### Data for analysis
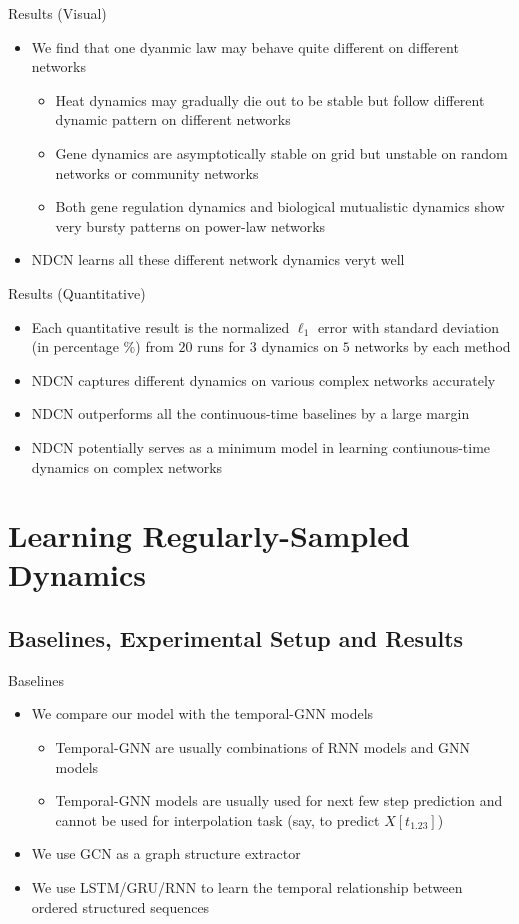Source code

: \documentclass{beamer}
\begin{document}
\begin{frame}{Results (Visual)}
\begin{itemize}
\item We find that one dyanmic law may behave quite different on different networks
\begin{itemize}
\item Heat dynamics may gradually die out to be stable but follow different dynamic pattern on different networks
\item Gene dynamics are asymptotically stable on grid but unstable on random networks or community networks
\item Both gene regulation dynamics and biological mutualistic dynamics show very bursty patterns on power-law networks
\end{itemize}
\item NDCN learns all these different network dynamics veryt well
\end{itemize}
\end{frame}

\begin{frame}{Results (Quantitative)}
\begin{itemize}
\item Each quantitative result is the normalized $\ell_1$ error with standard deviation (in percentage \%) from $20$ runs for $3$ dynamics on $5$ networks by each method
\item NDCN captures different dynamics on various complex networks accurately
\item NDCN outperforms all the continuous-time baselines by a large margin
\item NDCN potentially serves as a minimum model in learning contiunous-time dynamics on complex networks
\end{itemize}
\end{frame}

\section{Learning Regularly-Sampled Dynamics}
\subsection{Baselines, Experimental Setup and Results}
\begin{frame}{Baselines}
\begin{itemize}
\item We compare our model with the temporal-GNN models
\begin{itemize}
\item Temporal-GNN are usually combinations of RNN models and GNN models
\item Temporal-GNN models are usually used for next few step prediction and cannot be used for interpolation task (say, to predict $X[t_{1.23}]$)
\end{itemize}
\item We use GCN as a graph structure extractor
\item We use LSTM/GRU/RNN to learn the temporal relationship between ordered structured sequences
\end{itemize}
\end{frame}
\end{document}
--
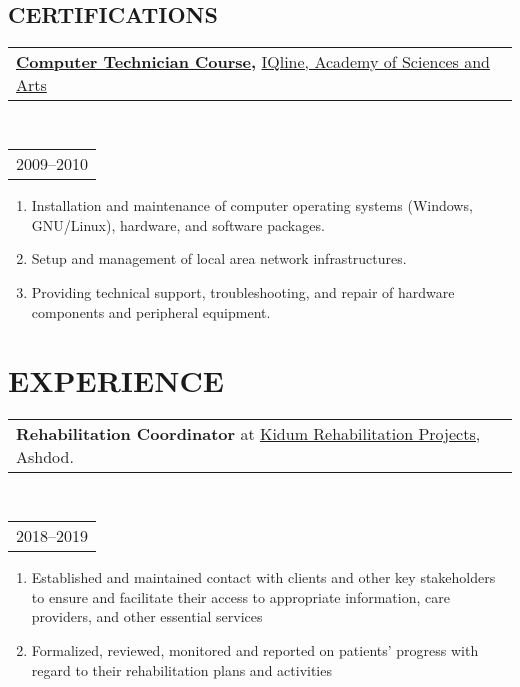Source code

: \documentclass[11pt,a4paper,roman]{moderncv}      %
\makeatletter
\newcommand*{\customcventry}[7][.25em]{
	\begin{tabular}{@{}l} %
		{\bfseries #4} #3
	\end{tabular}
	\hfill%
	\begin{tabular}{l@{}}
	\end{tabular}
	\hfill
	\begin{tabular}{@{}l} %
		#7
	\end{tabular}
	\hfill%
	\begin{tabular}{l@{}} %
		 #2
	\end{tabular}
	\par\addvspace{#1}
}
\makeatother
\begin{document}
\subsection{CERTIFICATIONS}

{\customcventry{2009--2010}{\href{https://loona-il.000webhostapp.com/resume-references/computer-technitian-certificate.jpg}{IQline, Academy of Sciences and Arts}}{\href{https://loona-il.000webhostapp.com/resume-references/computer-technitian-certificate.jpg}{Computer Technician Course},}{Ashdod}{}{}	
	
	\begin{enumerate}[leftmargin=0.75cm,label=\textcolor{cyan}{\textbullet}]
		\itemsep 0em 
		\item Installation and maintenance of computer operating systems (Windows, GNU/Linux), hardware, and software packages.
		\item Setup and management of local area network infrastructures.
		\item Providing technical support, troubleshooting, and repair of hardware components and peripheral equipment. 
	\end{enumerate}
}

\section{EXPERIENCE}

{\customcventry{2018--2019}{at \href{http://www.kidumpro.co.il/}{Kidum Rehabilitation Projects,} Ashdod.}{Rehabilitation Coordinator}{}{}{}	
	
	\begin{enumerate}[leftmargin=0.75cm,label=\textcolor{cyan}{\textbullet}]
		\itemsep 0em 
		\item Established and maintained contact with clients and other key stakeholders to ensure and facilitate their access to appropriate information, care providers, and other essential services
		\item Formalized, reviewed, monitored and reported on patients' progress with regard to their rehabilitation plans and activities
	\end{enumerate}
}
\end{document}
...
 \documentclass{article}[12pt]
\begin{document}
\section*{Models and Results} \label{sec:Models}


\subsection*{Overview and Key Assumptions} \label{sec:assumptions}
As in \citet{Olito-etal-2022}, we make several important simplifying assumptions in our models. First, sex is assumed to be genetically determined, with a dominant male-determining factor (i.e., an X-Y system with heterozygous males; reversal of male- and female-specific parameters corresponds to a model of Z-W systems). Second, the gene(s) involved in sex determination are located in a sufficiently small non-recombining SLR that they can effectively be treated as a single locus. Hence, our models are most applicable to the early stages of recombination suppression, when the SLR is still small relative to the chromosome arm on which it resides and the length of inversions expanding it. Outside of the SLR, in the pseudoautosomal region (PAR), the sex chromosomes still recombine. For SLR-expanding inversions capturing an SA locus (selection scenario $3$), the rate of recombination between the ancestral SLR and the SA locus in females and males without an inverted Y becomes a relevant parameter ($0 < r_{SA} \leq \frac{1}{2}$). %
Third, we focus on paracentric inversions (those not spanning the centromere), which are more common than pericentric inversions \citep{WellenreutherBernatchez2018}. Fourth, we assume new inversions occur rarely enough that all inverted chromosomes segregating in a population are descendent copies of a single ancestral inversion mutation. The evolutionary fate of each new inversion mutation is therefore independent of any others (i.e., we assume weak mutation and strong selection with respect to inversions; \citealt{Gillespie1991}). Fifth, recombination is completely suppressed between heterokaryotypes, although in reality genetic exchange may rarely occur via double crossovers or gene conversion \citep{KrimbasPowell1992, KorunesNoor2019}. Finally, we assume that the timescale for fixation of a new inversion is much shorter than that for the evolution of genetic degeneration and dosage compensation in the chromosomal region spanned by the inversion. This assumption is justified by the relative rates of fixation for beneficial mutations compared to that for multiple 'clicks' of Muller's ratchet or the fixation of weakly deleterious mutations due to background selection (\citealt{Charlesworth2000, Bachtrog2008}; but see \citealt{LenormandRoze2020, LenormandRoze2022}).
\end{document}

### Task directions
Go to the line with "Experimental Setup and" in the entries above and repeat every line from there through the line with "and GNN models", exactly and with no other text.

### Exercise result
\subsection{Baselines, Experimental Setup and Results}
\begin{frame}{Baselines}
\begin{itemize}
\item We compare our model with the temporal-GNN models
\begin{itemize}
\item Temporal-GNN are usually combinations of RNN models and GNN models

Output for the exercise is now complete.